● **Material provided**
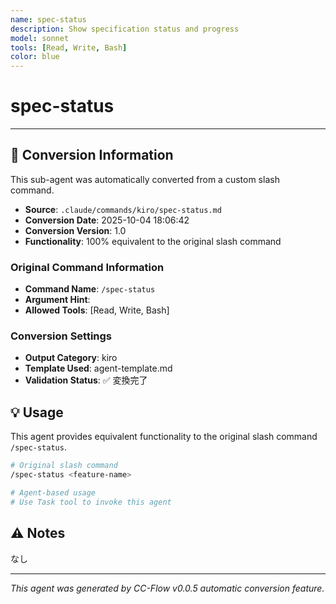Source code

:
 ```yaml
---
name: spec-status
description: Show specification status and progress
model: sonnet
tools: [Read, Write, Bash]
color: blue
---
```


# spec-status



---

## 🔄 Conversion Information

This sub-agent was automatically converted from a custom slash command.

- **Source**: `.claude/commands/kiro/spec-status.md`
- **Conversion Date**: 2025-10-04 18:06:42
- **Conversion Version**: 1.0
- **Functionality**: 100% equivalent to the original slash command

### Original Command Information

- **Command Name**: `/spec-status`
- **Argument Hint**: <feature-name>
- **Allowed Tools**: [Read, Write, Bash]

### Conversion Settings

- **Output Category**: kiro
- **Template Used**: agent-template.md
- **Validation Status**: ✅ 変換完了

## 💡 Usage

This agent provides equivalent functionality to the original slash command `/spec-status`.

```bash
# Original slash command
/spec-status <feature-name>

# Agent-based usage
# Use Task tool to invoke this agent
```

## ⚠️ Notes

なし

---

_This agent was generated by CC-Flow v0.0.5 automatic conversion feature._

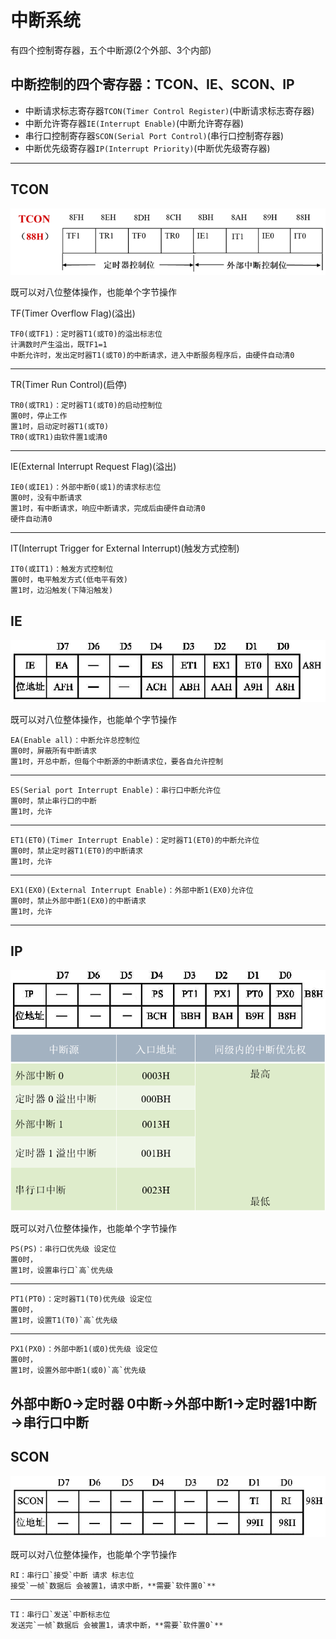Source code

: # 中断系统
有四个控制寄存器，五个中断源(2个外部、3个内部)
## 中断控制的四个寄存器：TCON、IE、SCON、IP  

- 中断请求标志寄存器`TCON(Timer Control Register)`(中断请求标志寄存器)
- 中断允许寄存器`IE(Interrupt Enable)`(中断允许寄存器)
- 串行口控制寄存器`SCON(Serial Port Control)`(串行口控制寄存器)
- 中断优先级寄存器`IP(Interrupt Priority)`(中断优先级寄存器)
---



## TCON
![TCON](./TCON.png)

既可以对八位整体操作，也能单个字节操作

TF(Timer Overflow Flag)(溢出)
```
TF0(或TF1)：定时器T1(或T0)的溢出标志位
计满数时产生溢出，既TF1=1
中断允许时，发出定时器T1(或T0)的中断请求，进入中断服务程序后，由硬件自动清0
```
---
TR(Timer Run Control)(启停)
```
TR0(或TR1)：定时器T1(或T0)的启动控制位
置0时，停止工作	
置1时，启动定时器T1(或T0)
TR0(或TR1)由软件置1或清0
```
---
IE(External Interrupt Request Flag)(溢出)
```
IE0(或IE1)：外部中断0(或1)的请求标志位
置0时，没有中断请求	
置1时，有中断请求，响应中断请求，完成后由硬件自动清0
硬件自动清0
```
---
IT(Interrupt Trigger for External Interrupt)(触发方式控制)
```
IT0(或IT1)：触发方式控制位
置0时，电平触发方式(低电平有效)
置1时，边沿触发(下降沿触发)
```


## IE
![IE](./IE.png)

既可以对八位整体操作，也能单个字节操作

```
EA(Enable all)：中断允许总控制位
置0时，屏蔽所有中断请求
置1时，开总中断，但每个中断源的中断请求位，要各自允许控制
```
---

```
ES(Serial port Interrupt Enable)：串行口中断允许位
置0时，禁止串行口的中断
置1时，允许
```

---
	
```
ET1(ET0)(Timer Interrupt Enable)：定时器T1(ET0)的中断允许位
置0时，禁止定时器T1(ET0)的中断请求
置1时，允许
```

---

```
EX1(EX0)(External Interrupt Enable)：外部中断1(EX0)允许位
置0时，禁止外部中断1(EX0)的中断请求
置1时，允许
```
---

## IP
![IP](./IP.png)
![优先级顺序](./优先级顺序.png)

既可以对八位整体操作，也能单个字节操作

```
PS(PS)：串行口优先级 设定位
置0时，
置1时，设置串行口`高`优先级
```
---
```
PT1(PT0)：定时器T1(T0)优先级 设定位
置0时，
置1时，设置T1(T0)`高`优先级
```
---
```
PX1(PX0)：外部中断1(或0)优先级 设定位
置0时，
置1时，设置外部中断1(或0)`高`优先级
```
**外部中断0→定时器 0中断→外部中断1→定时器1中断→串行口中断**
---

## SCON
![SCON](./SCON.png)

既可以对八位整体操作，也能单个字节操作

```
RI：串行口`接受`中断 请求 标志位
接受`一帧`数据后 会被置1，请求中断，**需要`软件置0`**
```
---
```
TI：串行口`发送`中断标志位
发送完`一帧`数据后 会被置1，请求中断，**需要`软件置0`**
```
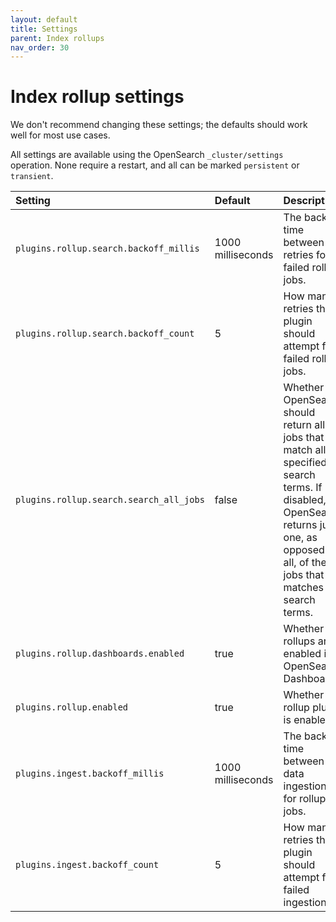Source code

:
 ```yaml
---
layout: default
title: Settings
parent: Index rollups
nav_order: 30
---
```


# Index rollup settings

We don't recommend changing these settings; the defaults should work well for most use cases.

All settings are available using the OpenSearch `_cluster/settings` operation. None require a restart, and all can be marked `persistent` or `transient`.

Setting | Default | Description
:--- | :--- | :---
`plugins.rollup.search.backoff_millis` | 1000 milliseconds | The backoff time between retries for failed rollup jobs.
`plugins.rollup.search.backoff_count` | 5 | How many retries the plugin should attempt for failed rollup jobs.
`plugins.rollup.search.search_all_jobs` | false | Whether OpenSearch should return all jobs that match all specified search terms. If disabled, OpenSearch returns just one, as opposed to all, of the jobs that matches the search terms.
`plugins.rollup.dashboards.enabled` | true | Whether rollups are enabled in OpenSearch Dashboards.
`plugins.rollup.enabled` | true | Whether the rollup plugin is enabled.
`plugins.ingest.backoff_millis` | 1000 milliseconds | The backoff time between data ingestions for rollup jobs.
`plugins.ingest.backoff_count` | 5 | How many retries the plugin should attempt for failed ingestions.

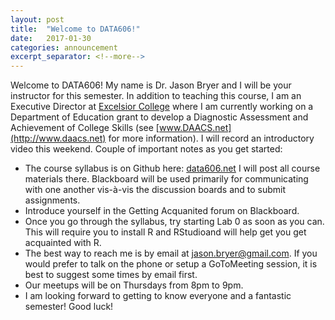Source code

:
 ```yaml
---
layout: post
title:  "Welcome to DATA606!"
date:   2017-01-30
categories: announcement
excerpt_separator: <!--more-->
---
```


Welcome to DATA606! My name is Dr. Jason Bryer and I will be your instructor for this semester. In addition to teaching this course, I am an Executive Director at [Excelsior College](http://excelsior.edu) where I am currently working on a Department of Education grant to develop a Diagnostic Assessment and Achievement of College Skills (see [www.DAACS.net](http://www.daacs.net) for more information). I will record an introductory video this weekend. <!--more--> Couple of important notes as you get started:

* The course syllabus is on Github here: [data606.net](http://data606.net) I will post all course materials there. Blackboard will be used primarily for communicating with one another vis-à-vis the discussion boards and to submit assignments.
* Introduce yourself in the Getting Acquanited forum on Blackboard.
* Once you go through the syllabus, try starting Lab 0 as soon as you can. This will require you to install R and RStudioand will help get you get acquainted with R.
* The best way to reach me is by email at jason.bryer@gmail.com. If you would prefer to talk on the phone or setup a GoToMeeting session, it is best to suggest some times by email first.
* Our meetups will be on Thursdays from 8pm to 9pm.
* I am looking forward to getting to know everyone and a fantastic semester! Good luck!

● **Prompt**
Copy out whichever lines of the listing contain the word "many".

● **Exercise output**
`plugins.rollup.search.backoff_count` | 5 | How many retries the plugin should attempt for failed rollup jobs.
`plugins.ingest.backoff_count` | 5 | How many retries the plugin should attempt for failed ingestions.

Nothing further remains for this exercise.